Source: Cancer Center
Written by: Cancer Center
Edited by: Wang Dongmei
The basic research and theranostics for cancer have entered the age of big data. The development and application of various omics databases provide great help in dissecting the molecular mechanisms of tumorigenesis and cancer progression, exploring the new theranostics technologies, and sharing the data resources.
Recently, Dr. Rui-Hua Xu’s team dedicated their efforts to construct the big data platform for digestive system cancers. Through integrating the clinical information, imaging data, biobank data and various omics data, they comprehensively constructed the big data for digestive system cancers and systematically analyzed the data by artificial intelligence platform. Based on the cancer big data platform, Xu team performed the real world clinical studies, explored the precise diagnostics, prognostics, and studied the mechanisms of metastasis and drug resistance. The studies yielded a series of findings which were published in distinguished journals such as Nature Materials, Gut, etc.. Recently, Xu team developed the qPhos database for protein phosphorylation dynamics in humans (http://qphos.cancerbio.info). As a part of the cancer big data platform, the establishment of qPhos could provide critical resource for the cancer precision medicine research.

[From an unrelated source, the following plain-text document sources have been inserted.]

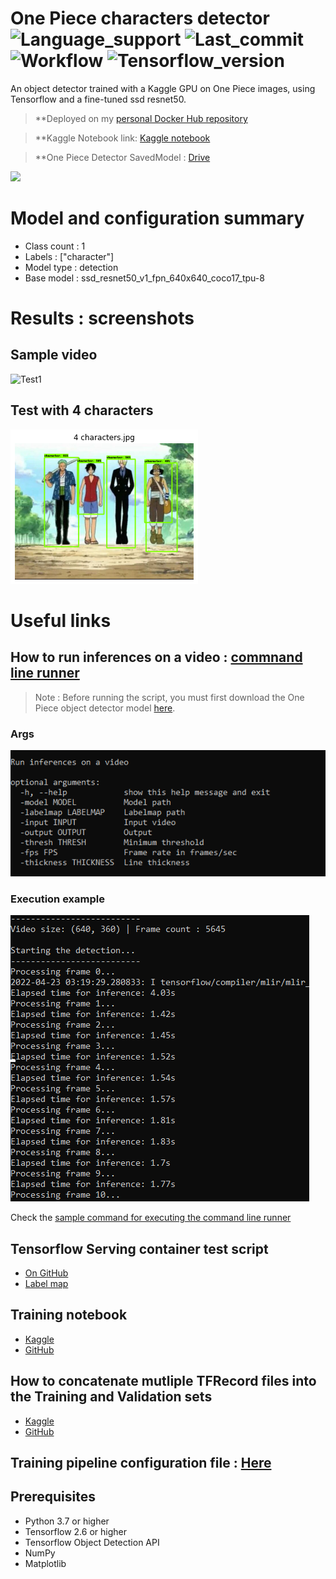 # One Piece characters detector ![Language_support](https://img.shields.io/pypi/pyversions/Tensorflow) ![Last_commit](https://img.shields.io/github/last-commit/JustSecret123/Human-pose-estimation) ![Workflow](https://img.shields.io/github/workflow/status/JustSecret123/Human-pose-estimation/Pylint/main) ![Tensorflow_version](https://img.shields.io/badge/Tensorflow%20version-2.6.2-orange)

An object detector trained with a Kaggle GPU on One Piece images, using Tensorflow and a fine-tuned ssd resnet50. 

> **Deployed on my [personal Docker Hub repository](https://hub.docker.com/repository/docker/ibrahimserouis/my-tensorflow-models)

> **Kaggle Notebook link:  [Kaggle notebook](https://www.kaggle.com/ibrahimserouis99/custom-object-detector-one-piece-characters)

> **One Piece Detector SavedModel : [Drive](https://drive.google.com/drive/folders/11FVvs6Z7yRLAlJgoclrUEnzlsX8uzfkB?usp=sharing)

<a href="https://www.linkedin.com/in/ibrahim-serouis-b05378181/">
  <img src="https://img.shields.io/badge/LinkedIn-Ibrahim%20Serouis-blue?link=http://left&link=http://right)"/>
</a>

# Model and configuration summary 

- Class count : 1
- Labels : ["character"]
- Model type : detection 
- Base model : ssd_resnet50_v1_fpn_640x640_coco17_tpu-8 

# Results : screenshots

## Sample video

![Test1](/Screenshots/results_detector_1.gif)

## Test with 4 characters

![First test](Screenshots/Results_4_characters.png)


# Useful links 

## How to run inferences on a video : [commnand line runner](https://github.com/Justsecret123/One-Piece-characters-detector/blob/main/Scripts/op_detector_video.py)

> Note : Before running the script, you must first download the One Piece object detector model [here](https://drive.google.com/drive/folders/11FVvs6Z7yRLAlJgoclrUEnzlsX8uzfkB?usp=sharing).

### Args
![Command line runner](Screenshots/command_line_video_args.PNG)

### Execution example
![Execution](/Screenshots/command_line_runner.PNG)

Check the [sample command for executing the command line runner](/Scripts/op_detector_video.bat)

## Tensorflow Serving container test script 
- [On GitHub](Scripts/Prediction_OP_detection_model.py)
- [Label map](Scripts/tf_label_map.pbtxt)

## Training notebook 

- [Kaggle](https://www.kaggle.com/ibrahimserouis99/custom-object-detector-one-piece-characters)
- [GitHub](Notebooks/custom-object-detector-one-piece-characters.ipynb)

## How to concatenate mutliple TFRecord files into the Training and Validation sets 

- [Kaggle](https://www.kaggle.com/ibrahimserouis99/generate-training-and-validation-records)
- [GitHub](Notebooks/generate-the-training-and-validation-tfrecords.ipynb)

## Training pipeline configuration file : [Here](Config/pipeline_batch_size_8.config)

## Prerequisites 

- Python 3.7 or higher 
- Tensorflow 2.6 or higher 
- Tensorflow Object Detection API
- NumPy
- Matplotlib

As one of the most important post-translational modifications (PTMs), protein phosphorylation is involved in almost all biological processes and plays physiological and pathologicalroles in cancers and diseases. Phosphorylation is reversibly catalysed by kinases and phosphatases, which are popular research areas for the development of target therapies. Recently, the advancement of high-throughput proteomics techniques greatly promoted the profiling and quantification of the phosphoproteome in various cells and tissues under different conditions. Several pioneering studies have contributed to constructing resources to host phosphorylation-related data, the database for the quantification of phosphorylation is still absent. Since the quantification/stoichiometry/dynamics of phosphorylation are critical for the molecular mechanisms under different temporal and spatial contexts, a comprehensive resource for protein phosphorylation quantificationcould facilitate the reuse of published quantitative phosphoproteome datasets and provide great help for phosphorylation-related studies.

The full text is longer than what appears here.